VERTICAL STRUCTURE OF WEATHER REGIMES AND THEIR ROLE IN CLIMATE CHANGE

When examined in terms of diagnostics of the atmospheric circulation, recent climate change may be interpreted in terms of increases or decreases in the frequency of occurrence of pre-existing preferred modes of atmospheric behaviour rather than a simple linear shift in the mean climate with superimposed noise. This contrasts with the characteristics of the observed changes in temperature-related diagnostics, which appear much closer to the simple linear picture. While not necessarily inconsistent, the implications of these two views of the nature of climate change need to be explored. In this framework the main purpose of this paper is to use a 50-yr NCEP reanalysis dataset in order to explore the vertical structure of circulation regimes and (at the same time) illustrate the potential role of weather regimes and non-linearity in the emerging anthropogenic signal.
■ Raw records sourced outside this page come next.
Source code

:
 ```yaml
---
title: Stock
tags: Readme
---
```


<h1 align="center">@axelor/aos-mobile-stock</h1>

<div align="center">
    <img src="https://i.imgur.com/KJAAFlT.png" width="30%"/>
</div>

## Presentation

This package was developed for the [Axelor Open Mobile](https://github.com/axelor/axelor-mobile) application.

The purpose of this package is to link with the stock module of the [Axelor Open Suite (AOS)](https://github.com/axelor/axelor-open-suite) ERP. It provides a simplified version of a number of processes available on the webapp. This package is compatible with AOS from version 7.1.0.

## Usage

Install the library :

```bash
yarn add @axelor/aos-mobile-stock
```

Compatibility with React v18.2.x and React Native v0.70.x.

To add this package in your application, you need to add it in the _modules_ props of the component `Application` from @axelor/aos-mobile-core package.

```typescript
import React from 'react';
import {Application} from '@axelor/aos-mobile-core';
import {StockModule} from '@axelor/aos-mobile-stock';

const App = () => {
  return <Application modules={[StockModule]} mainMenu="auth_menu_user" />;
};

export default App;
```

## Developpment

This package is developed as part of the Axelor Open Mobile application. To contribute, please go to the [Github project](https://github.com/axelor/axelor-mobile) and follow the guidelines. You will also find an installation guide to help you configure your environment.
The variables considered in this study are Northern Hemisphere extended-winter (November to April) monthly means of: i) geopotential height; ii) temperature; iii) mean sea level pressure. An empirical orthogonal function (EOF) analysis is first applied in order to define, for each variable, a reduced phase space based on the leading modes of variability. Then a simultaneous analysis of the four fields is carried out performing a further (vectorial) EOF analysis in the subspace spanned by the 10 leading EOFs of each field. This produced a multi-variable EOF picture of the large-scale vertical (and thermal) structure of the atmosphere. With the three-dimensional structure available, it was possible to assess whether the observed temperature changes are consistent with an increase in certain regime frequencies. Moreover the hypothesis that regime frequency change more than regime structure was checked by performing a regime analysis separately on the first and last 25-yr periods.